**What to produce:**
Say how many lines below hold the word "Enable"; give the number by itself.

**Stored data:**
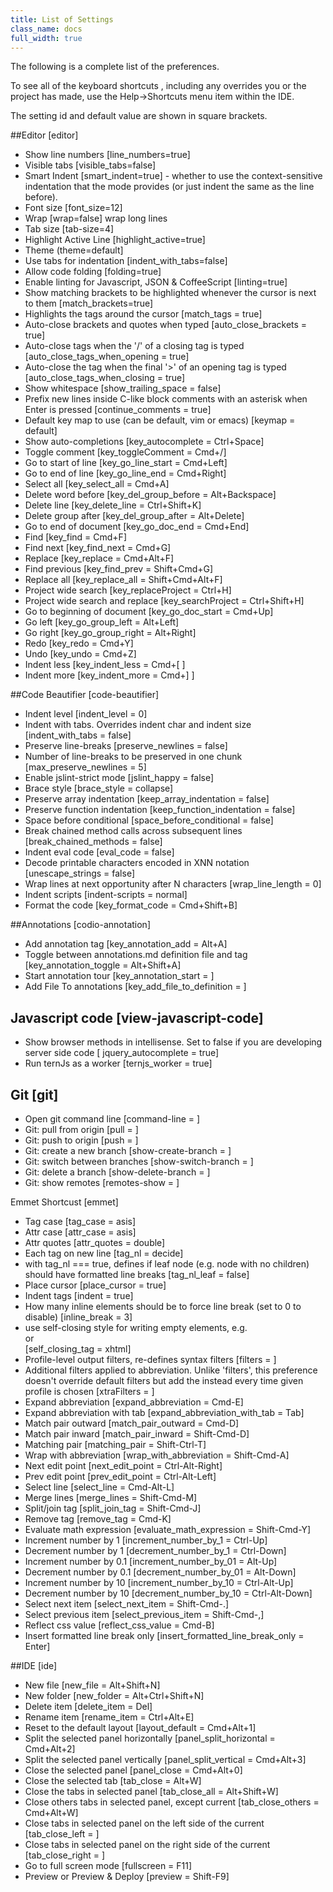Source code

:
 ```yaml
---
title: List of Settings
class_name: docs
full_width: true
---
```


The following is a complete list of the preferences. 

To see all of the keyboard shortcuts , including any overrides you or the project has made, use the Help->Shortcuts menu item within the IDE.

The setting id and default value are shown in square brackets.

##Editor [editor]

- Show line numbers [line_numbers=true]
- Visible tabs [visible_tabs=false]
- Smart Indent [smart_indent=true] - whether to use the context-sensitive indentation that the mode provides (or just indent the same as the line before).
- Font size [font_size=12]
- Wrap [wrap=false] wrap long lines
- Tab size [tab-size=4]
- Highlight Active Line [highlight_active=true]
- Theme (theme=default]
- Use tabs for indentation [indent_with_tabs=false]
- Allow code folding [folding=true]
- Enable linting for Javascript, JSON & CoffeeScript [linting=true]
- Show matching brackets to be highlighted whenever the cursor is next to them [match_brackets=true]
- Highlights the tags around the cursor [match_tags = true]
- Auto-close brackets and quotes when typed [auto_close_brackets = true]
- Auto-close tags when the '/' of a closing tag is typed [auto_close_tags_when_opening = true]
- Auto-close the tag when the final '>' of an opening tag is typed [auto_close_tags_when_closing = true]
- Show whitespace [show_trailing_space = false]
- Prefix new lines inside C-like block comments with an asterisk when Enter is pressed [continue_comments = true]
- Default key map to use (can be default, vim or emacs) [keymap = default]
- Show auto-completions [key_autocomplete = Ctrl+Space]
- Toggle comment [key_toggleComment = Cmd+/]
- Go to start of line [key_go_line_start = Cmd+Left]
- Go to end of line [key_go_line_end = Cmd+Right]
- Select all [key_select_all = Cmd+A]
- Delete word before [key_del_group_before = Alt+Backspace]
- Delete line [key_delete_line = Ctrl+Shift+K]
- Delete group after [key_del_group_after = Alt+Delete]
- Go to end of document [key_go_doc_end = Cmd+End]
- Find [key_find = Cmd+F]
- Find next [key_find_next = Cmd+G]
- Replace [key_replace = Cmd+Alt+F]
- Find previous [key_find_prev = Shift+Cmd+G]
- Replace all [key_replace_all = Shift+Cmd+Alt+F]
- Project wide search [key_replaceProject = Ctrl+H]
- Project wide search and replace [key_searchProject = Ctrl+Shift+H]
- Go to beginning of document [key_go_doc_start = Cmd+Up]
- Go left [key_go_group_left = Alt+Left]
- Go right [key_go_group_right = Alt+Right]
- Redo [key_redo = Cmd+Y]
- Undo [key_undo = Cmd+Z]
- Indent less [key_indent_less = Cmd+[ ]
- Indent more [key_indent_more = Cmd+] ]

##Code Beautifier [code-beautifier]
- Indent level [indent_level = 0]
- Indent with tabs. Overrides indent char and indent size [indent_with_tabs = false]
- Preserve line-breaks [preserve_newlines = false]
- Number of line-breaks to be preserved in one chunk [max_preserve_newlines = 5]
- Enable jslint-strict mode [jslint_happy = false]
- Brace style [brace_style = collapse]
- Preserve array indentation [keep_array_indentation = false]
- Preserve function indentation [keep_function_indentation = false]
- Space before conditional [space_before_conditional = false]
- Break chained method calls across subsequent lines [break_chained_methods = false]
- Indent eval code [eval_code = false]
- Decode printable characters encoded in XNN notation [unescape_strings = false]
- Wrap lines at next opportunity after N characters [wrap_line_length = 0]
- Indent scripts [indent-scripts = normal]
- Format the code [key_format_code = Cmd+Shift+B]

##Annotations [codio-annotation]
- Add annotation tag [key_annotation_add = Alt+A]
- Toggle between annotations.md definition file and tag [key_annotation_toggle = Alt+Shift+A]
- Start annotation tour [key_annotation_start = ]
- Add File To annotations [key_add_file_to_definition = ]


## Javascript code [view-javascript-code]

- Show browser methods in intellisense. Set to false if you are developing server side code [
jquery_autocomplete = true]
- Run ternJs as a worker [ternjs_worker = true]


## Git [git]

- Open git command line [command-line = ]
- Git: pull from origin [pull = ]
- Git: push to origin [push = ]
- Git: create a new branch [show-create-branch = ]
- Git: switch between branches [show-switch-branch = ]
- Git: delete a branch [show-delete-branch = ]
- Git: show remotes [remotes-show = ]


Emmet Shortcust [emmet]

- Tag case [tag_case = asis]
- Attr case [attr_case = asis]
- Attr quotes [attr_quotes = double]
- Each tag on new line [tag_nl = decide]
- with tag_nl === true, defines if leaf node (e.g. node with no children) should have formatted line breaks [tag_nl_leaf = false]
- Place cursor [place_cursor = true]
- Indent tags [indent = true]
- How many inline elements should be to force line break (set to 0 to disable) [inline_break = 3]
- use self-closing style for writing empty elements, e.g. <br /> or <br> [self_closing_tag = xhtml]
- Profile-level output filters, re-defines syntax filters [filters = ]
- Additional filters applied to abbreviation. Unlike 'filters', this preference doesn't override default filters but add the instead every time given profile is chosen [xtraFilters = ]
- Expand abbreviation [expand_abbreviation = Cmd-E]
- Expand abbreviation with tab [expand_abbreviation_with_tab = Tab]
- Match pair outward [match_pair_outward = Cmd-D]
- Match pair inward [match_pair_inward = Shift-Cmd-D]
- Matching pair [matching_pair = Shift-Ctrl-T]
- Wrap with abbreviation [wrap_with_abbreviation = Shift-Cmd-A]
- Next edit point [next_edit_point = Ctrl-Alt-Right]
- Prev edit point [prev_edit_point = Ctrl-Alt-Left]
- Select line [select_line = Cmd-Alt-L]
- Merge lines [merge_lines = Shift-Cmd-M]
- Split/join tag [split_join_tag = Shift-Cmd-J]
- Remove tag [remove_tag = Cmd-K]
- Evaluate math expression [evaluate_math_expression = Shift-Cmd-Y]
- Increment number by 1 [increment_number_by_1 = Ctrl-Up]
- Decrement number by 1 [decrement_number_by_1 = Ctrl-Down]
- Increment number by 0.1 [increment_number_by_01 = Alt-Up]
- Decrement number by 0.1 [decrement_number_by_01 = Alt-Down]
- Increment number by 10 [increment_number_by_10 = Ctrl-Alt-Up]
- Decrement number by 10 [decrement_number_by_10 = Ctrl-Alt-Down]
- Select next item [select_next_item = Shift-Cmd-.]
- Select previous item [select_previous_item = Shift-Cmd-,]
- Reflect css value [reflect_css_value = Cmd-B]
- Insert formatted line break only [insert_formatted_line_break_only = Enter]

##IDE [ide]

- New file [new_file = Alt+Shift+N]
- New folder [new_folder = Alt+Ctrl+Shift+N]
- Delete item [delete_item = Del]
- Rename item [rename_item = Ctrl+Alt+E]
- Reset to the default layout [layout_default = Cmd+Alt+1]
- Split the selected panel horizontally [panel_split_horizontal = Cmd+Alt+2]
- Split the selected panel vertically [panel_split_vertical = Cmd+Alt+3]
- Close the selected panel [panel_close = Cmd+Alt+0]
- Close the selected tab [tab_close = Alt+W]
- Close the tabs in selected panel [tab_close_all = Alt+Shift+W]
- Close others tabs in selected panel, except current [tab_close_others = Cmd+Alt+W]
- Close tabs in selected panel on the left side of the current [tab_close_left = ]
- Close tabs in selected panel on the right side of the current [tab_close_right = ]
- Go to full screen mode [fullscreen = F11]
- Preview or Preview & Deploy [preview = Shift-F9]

**Exercise output:**
2